### Data provided

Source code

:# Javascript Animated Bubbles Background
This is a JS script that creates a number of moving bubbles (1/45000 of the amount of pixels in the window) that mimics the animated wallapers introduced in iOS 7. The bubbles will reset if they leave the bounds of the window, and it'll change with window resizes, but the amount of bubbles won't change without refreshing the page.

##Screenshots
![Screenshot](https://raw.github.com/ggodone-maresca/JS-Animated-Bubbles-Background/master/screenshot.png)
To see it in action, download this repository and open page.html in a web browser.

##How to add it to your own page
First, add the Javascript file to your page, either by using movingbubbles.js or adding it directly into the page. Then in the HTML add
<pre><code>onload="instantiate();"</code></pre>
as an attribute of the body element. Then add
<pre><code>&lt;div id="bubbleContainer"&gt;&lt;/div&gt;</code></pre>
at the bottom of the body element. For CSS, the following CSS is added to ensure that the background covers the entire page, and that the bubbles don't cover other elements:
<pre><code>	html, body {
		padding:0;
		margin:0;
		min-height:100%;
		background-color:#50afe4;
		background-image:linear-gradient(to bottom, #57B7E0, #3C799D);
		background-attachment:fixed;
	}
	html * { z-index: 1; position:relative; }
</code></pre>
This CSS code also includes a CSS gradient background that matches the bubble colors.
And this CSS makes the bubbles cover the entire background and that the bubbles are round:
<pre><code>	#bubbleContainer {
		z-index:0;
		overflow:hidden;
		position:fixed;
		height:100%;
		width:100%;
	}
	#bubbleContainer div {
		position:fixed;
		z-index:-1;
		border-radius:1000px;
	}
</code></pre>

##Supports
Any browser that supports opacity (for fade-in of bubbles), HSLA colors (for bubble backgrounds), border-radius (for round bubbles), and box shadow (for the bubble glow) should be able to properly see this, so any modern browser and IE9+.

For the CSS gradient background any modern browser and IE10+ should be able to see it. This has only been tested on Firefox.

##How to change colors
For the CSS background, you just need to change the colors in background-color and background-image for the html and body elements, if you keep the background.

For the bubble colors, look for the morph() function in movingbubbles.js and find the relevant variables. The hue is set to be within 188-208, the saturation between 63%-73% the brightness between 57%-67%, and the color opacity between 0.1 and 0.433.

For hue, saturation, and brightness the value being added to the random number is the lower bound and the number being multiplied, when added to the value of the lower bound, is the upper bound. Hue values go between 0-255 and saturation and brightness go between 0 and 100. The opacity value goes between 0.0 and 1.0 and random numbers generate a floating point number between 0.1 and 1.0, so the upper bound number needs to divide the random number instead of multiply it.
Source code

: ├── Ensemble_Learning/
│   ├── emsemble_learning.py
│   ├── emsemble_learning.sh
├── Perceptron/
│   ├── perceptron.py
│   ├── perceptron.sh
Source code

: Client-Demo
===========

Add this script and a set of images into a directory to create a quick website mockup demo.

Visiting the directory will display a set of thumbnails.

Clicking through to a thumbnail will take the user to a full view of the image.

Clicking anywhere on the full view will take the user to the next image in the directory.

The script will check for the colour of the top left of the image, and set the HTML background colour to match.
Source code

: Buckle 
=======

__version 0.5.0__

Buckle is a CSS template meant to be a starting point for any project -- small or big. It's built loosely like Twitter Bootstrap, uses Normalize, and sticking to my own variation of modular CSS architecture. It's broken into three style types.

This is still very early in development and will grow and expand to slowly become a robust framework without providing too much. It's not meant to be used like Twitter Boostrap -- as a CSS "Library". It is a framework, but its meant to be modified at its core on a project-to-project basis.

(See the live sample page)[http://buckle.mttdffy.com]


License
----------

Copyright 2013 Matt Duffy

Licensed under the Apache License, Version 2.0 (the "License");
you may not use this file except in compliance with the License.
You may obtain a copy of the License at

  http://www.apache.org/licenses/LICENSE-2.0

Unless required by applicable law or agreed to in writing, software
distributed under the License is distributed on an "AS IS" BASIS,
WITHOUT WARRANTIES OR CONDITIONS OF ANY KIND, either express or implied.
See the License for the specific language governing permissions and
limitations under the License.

######

The problem – Pull each line holding "full" out of the listing.

Written answer –
Clicking through to a thumbnail will take the user to a full view of the image.
Clicking anywhere on the full view will take the user to the next image in the directory.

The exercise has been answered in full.